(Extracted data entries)
□ □ □ □

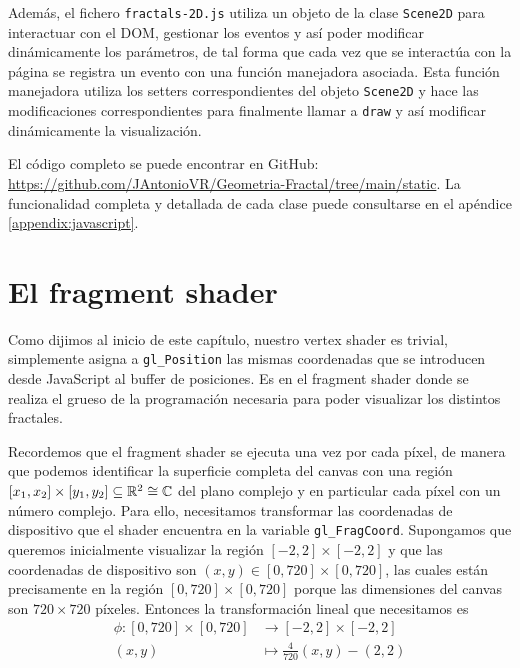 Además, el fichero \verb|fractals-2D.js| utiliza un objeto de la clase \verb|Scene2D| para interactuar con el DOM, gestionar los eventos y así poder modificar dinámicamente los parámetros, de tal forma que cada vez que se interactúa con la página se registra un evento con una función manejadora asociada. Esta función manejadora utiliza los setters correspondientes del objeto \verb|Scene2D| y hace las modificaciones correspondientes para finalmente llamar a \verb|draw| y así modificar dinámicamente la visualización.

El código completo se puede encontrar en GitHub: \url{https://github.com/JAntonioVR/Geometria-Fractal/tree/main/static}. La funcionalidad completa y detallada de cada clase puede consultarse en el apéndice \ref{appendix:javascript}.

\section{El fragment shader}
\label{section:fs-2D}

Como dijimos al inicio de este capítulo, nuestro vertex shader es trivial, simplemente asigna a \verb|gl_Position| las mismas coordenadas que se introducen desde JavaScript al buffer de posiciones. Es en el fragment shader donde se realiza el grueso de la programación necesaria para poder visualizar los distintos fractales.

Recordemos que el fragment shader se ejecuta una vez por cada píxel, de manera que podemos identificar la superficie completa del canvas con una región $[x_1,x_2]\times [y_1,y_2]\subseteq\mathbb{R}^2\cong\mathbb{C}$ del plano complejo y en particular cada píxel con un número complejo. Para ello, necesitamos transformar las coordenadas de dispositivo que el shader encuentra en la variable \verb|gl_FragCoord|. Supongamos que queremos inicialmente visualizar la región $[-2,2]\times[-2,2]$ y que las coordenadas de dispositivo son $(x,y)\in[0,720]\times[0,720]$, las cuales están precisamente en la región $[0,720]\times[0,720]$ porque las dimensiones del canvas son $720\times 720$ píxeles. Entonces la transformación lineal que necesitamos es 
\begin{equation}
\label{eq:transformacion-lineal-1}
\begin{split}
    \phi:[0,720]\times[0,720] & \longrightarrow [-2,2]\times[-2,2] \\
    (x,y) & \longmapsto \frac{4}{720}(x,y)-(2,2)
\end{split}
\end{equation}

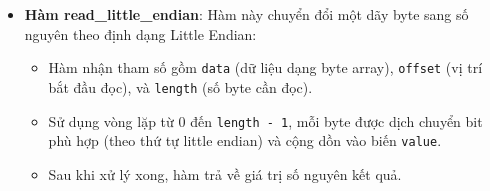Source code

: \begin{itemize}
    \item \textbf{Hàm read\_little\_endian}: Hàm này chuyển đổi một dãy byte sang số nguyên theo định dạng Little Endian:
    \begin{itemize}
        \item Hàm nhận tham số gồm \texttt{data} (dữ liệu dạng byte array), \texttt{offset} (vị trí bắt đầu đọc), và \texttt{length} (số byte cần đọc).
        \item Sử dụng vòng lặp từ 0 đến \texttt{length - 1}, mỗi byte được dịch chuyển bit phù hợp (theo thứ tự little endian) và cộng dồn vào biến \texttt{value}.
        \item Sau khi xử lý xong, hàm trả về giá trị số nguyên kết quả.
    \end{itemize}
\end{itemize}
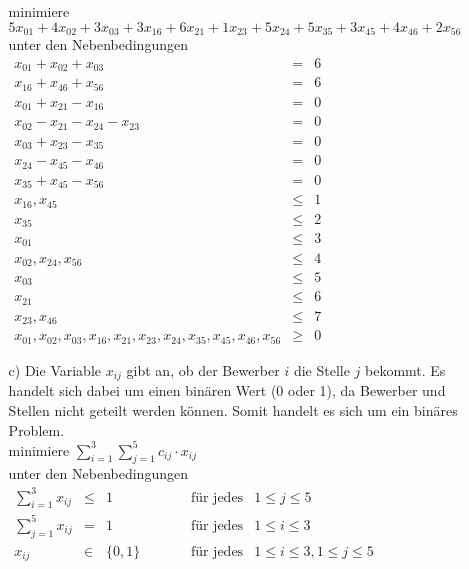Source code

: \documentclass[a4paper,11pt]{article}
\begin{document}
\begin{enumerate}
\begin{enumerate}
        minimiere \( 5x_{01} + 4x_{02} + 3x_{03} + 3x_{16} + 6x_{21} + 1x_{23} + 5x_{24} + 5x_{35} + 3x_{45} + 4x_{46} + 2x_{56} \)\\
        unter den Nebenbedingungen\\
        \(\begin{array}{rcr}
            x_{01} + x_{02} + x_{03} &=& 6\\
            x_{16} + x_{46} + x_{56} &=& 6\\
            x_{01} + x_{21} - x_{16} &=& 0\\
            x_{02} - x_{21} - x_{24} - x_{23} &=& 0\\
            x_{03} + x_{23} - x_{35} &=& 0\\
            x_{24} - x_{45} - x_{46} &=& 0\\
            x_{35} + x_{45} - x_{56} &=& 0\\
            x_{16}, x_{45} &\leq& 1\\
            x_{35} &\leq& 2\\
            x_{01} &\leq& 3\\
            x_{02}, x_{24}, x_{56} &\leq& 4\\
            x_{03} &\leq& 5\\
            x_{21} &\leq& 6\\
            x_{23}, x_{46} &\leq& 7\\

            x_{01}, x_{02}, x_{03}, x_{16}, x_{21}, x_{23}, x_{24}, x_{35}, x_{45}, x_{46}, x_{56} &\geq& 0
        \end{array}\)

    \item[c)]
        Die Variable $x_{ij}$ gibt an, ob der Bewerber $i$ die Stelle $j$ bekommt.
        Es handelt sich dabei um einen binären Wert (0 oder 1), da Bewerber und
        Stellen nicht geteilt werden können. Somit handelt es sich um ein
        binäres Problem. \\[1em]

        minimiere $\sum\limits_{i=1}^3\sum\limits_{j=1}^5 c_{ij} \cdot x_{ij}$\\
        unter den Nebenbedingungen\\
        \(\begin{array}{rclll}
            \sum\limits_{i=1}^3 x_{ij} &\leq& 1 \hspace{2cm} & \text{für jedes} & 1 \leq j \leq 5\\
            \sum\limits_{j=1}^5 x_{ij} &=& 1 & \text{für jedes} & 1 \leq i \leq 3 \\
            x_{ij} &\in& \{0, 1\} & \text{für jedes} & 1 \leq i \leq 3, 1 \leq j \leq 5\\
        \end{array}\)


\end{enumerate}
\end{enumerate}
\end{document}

□ □ □ □

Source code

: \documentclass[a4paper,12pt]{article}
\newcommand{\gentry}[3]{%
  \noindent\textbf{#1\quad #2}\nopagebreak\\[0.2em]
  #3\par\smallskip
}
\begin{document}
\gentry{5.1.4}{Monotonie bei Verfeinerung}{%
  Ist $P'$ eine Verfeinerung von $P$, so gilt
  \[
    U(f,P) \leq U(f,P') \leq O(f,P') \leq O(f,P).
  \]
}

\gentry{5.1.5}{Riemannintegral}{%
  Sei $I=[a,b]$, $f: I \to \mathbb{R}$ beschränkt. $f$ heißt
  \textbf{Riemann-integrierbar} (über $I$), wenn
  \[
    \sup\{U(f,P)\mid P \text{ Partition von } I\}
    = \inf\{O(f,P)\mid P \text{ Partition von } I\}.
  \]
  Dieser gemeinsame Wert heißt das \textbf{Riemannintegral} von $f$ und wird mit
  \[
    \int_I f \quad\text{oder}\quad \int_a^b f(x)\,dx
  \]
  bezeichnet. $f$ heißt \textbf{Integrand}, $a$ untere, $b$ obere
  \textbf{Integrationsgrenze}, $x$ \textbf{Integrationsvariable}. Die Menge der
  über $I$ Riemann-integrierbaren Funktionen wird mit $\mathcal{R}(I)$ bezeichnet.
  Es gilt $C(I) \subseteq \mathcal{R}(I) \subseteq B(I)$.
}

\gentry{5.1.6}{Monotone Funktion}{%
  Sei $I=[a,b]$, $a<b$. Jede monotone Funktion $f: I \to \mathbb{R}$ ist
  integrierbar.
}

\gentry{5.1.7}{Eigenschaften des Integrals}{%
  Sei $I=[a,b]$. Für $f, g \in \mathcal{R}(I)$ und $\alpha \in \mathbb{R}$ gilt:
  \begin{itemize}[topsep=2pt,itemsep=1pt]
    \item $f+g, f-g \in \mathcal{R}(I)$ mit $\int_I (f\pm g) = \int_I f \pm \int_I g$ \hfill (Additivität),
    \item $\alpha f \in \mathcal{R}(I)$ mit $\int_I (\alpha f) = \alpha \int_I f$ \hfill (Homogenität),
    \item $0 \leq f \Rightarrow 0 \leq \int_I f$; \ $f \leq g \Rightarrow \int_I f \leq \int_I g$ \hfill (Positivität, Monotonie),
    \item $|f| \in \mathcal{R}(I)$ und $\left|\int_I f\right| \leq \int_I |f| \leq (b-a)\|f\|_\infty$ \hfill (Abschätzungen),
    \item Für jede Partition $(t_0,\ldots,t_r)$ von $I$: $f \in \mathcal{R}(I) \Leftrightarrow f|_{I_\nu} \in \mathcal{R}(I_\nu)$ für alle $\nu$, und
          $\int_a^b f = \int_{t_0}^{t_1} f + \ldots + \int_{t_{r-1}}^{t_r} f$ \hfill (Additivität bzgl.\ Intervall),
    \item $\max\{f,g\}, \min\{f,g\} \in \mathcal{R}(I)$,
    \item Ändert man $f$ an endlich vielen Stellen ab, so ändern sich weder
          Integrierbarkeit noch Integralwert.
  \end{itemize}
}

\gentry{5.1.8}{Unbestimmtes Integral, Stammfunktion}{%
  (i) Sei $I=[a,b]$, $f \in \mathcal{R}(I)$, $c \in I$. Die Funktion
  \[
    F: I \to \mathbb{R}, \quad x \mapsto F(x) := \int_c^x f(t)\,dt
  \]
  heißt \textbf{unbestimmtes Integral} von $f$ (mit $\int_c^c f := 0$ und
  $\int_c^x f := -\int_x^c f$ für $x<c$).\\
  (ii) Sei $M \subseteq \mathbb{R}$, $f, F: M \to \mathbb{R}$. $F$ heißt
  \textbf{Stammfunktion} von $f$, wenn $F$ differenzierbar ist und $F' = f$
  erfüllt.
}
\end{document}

□ □ □ □

Problem: Taking the records above as input, show every line in which the word "heißt" is present.

Answer below:
  Sei $I=[a,b]$, $f: I \to \mathbb{R}$ beschränkt. $f$ heißt
  Dieser gemeinsame Wert heißt das \textbf{Riemannintegral} von $f$ und wird mit
  bezeichnet. $f$ heißt \textbf{Integrand}, $a$ untere, $b$ obere
  heißt \textbf{unbestimmtes Integral} von $f$ (mit $\int_c^c f := 0$ und
  (ii) Sei $M \subseteq \mathbb{R}$, $f, F: M \to \mathbb{R}$. $F$ heißt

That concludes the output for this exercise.